投資家の目線

投資家の目線466(「金と香辛料」と移民問題)

 欧州議会の選挙が終わり、移民排斥を主張する政党が議席を増やした。一方、日本では移民導入推進の議論が活発化している。坂中英徳・移民政策研究所長は外国特派員協会で次のように語っている。


(引用開始)
坂中:「私は、正しい外国人の受け入れの仕方である『日本型移民政策』で、移民を入れるべきだと考えています。
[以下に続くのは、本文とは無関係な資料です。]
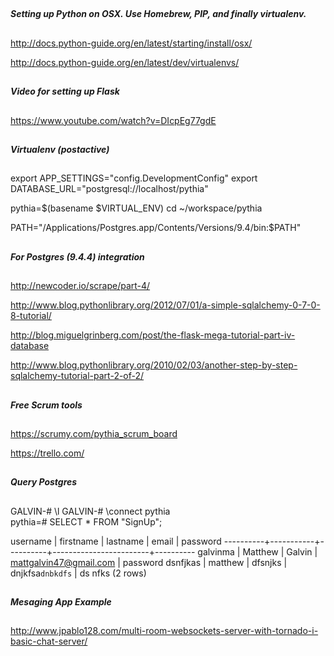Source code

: ##
##### Setting up Python on OSX. Use Homebrew, PIP, and finally virtualenv. ######
##

http://docs.python-guide.org/en/latest/starting/install/osx/ 

http://docs.python-guide.org/en/latest/dev/virtualenvs/

##
##### Video for setting up Flask ######
##
https://www.youtube.com/watch?v=DIcpEg77gdE



##
##### Virtualenv (postactive) #####
##


export APP_SETTINGS="config.DevelopmentConfig"
export DATABASE_URL="postgresql://localhost/pythia"

pythia=$(basename $VIRTUAL_ENV)
cd ~/workspace/pythia

PATH="/Applications/Postgres.app/Contents/Versions/9.4/bin:$PATH"



##
##### For Postgres (9.4.4) integration #####
##

http://newcoder.io/scrape/part-4/  

http://www.blog.pythonlibrary.org/2012/07/01/a-simple-sqlalchemy-0-7-0-8-tutorial/ 

http://blog.miguelgrinberg.com/post/the-flask-mega-tutorial-part-iv-database

http://www.blog.pythonlibrary.org/2010/02/03/another-step-by-step-sqlalchemy-tutorial-part-2-of-2/



##
##### Free Scrum tools #####
##
https://scrumy.com/pythia_scrum_board

https://trello.com/


## 
##### Query Postgres #####
##

GALVIN-# \l
GALVIN-# \connect pythia                 
pythia=# SELECT * FROM "SignUp";

 username | firstname | lastname |         email          | password 
----------+-----------+----------+------------------------+----------
 galvinma | Matthew   | Galvin   | mattgalvin47@gmail.com | password
 dsnfjkas | matthew   | dfsnjks  | dnjkfsa`dnbkdfs`       | ds nfks
(2 rows)



## 
##### Mesaging App Example #####
##

http://www.jpablo128.com/multi-room-websockets-server-with-tornado-i-basic-chat-server/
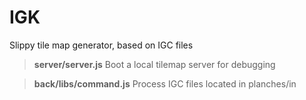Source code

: IGK
===================


Slippy tile map generator, based on IGC files

> **server/server.js**
Boot a local tilemap server for debugging

> **back/libs/command.js**
Process IGC files located in planches/in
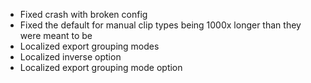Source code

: - Fixed crash with broken config
- Fixed the default for manual clip types being 1000x longer than they were meant to be
- Localized export grouping modes
- Localized inverse option
- Localized export grouping mode option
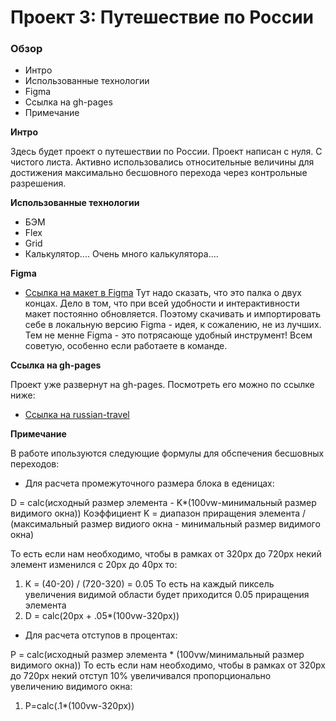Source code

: # Проект 3: Путешествие по России

### Обзор
* Интро
* Использованные технологии
* Figma
* Ссылка на gh-pages
* Примечание

**Интро**

Здесь будет проект о путешествии по России.
Проект написан с нуля. С чистого листа. Активно использовались относительные величины для достижения максимально бесшовного перехода через контрольные разрешения.

**Использованные технологии**
* БЭМ
* Flex
* Grid
* Калькулятор.... Очень много калькулятора....

**Figma**

* [Ссылка на макет в Figma](https://www.figma.com/file/OyRWEjU6wBwRe1hapzQoLx/Sprint-3%3A-Russia-%2F-desktop-%2B-mobile?node-id=28503%3A0)
Тут надо сказать, что это палка о двух концах. Дело в том, что при всей удобности и интерактивности макет постоянно обновляется. Поэтому скачивать и импортировать себе в локальную версию Figma - идея, к сожалению, не из лучших.
Тем не менне Figma - это потрясающе удобный инструмент! Всем советую, особенно если работаете в команде.

**Ссылка на gh-pages**

Проект уже развернут на gh-pages. Посмотреть его можно по ссылке ниже:

 * [Ссылка на russian-travel](https://simplykot.github.io/russian-travel/)

**Примечание**

В работе ипользуются следующие формулы для обспечения бесшовных переходов:

* Для расчета промежуточного размера блока в еденицах:

D = calc(исходный размер элемента - K*(100vw-минимальный  размер видимого окна))
Коэффициент K = диапазон приращения элемента / (максимальный размер видиого окна - минимальный размер видимого окна)

То есть если нам необходимо, чтобы в рамках от 320px до 720px некий элемент изменился с 20px до 40px то:
1. K = (40-20) / (720-320) = 0.05 То есть на каждый пиксель увеличения видимой области будет приходится 0.05 приращения элемента
2. D = calc(20px + .05*(100vw-320px))

* Для расчета отступов в процентах:

P = calc(исходный размер элемента * (100vw/минимальный размер видимого окна))
То есть если нам необходимо, чтобы в рамках от 320px до 720px некий отступ 10% увеличивался пропорционально увеличению видимого окна:
1. P=calc(.1*(100vw-320px))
日本型というのは要するに、外国人を日本の学校や職業訓練学校、農業高校、工業高校、それから大学に入れて、しっかり、日本語も含めて勉強してもらい、専門知識や専門技術も身につけてもらう。そういう人たちにそれぞれの分野で活躍してもらう。そして、すみやかに安定した生活ができるようになれば、永住を許可し、希望すれば国籍を与えるということです。
(引用終了)

「日本は1000万人の移民を50年かけて受け入れるべきだ」 坂中英徳・移民政策研究所長が訴える"移民開国論" BLOGOS 2014年5月26日


 「日本型移民政策」とは、要するに子供の頃から日本の言葉や生活に慣らしておくことで、日本社会に溶け込める外国人を作ろうというということであろう。しかし、高校生ぐらいになれば母国の慣習にある程度染まっているだろうから、「日本型移民政策」が成功するとは思えない。
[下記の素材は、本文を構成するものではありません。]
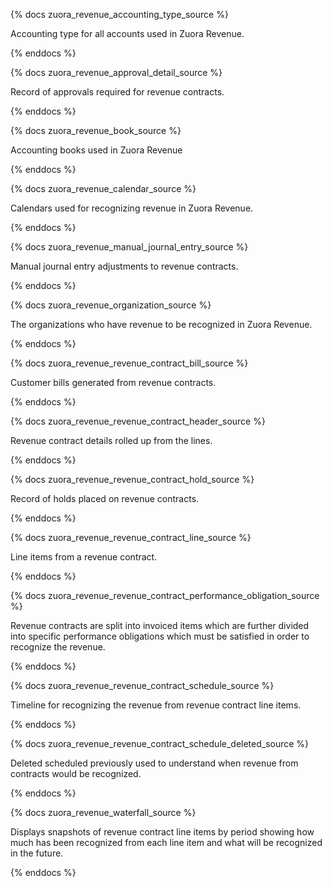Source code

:{% docs zuora_revenue_accounting_type_source %}

Accounting type for all accounts used in Zuora Revenue.

{% enddocs %}

{% docs zuora_revenue_approval_detail_source %}

Record of approvals required for revenue contracts.

{% enddocs %}

{% docs zuora_revenue_book_source %}

Accounting books used in Zuora Revenue

{% enddocs %}

{% docs zuora_revenue_calendar_source %}

Calendars used for recognizing revenue in Zuora Revenue.

{% enddocs %}

{% docs zuora_revenue_manual_journal_entry_source %}

Manual journal entry adjustments to revenue contracts.

{% enddocs %}

{% docs zuora_revenue_organization_source %}

The organizations who have revenue to be recognized in Zuora Revenue.

{% enddocs %}

{% docs zuora_revenue_revenue_contract_bill_source %}

Customer bills generated from revenue contracts.

{% enddocs %}

{% docs zuora_revenue_revenue_contract_header_source %}

Revenue contract details rolled up from the lines.

{% enddocs %}

{% docs zuora_revenue_revenue_contract_hold_source %}

Record of holds placed on revenue contracts.

{% enddocs %}

{% docs zuora_revenue_revenue_contract_line_source %}

Line items from a revenue contract.

{% enddocs %}

{% docs zuora_revenue_revenue_contract_performance_obligation_source %}

Revenue contracts are split into invoiced items which are further divided into specific performance obligations which must be satisfied in order to recognize the revenue.

{% enddocs %}

{% docs zuora_revenue_revenue_contract_schedule_source %}

Timeline for recognizing the revenue from revenue contract line items.

{% enddocs %}

{% docs zuora_revenue_revenue_contract_schedule_deleted_source %}

Deleted scheduled previously used to understand when revenue from contracts would be recognized.

{% enddocs %}

{% docs zuora_revenue_waterfall_source %}

Displays snapshots of revenue contract line items by period showing how much has been recognized from each line item and what will be recognized in the future.

{% enddocs %}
 移民は同郷で固まって住む傾向がある。日本でも中華街やコリア・タウン、鶴見のような沖縄タウンと呼ばれるところがあるし、日本からの海外移民もリトルトーキョーを作った。同郷どうしで助け合うことで移民は現地の言葉がわからなくとも生活ができるようにさえなる。「金と香辛料 - 中世における実業家の誕生」(ジャン・ファヴィエ著 内田日出海訳 (株)春秋社)にも、次のように異国の中で外国人が団結していく記述がある。

(引用開始)
外国人たちは、自分たちの共同利益を防衛するために自らを組織する。特権の獲得と維持は統一的行動ならびに競争の規則を前提とする。猜疑心の絶えない、ときには敵対的ともなる環境の下で生き残るためには、個人生活や職業生活のレヴェルと同じほど多様な形の相互扶助が必要とされる。
(引用終了)


 移民先進国のアメリカ合衆国でも英語ができないヒスパニック層が増えている。移民を増やそうとするなら、むしろ日本語ができない人でも受け入れるような寛容さが必要ではないかと思う。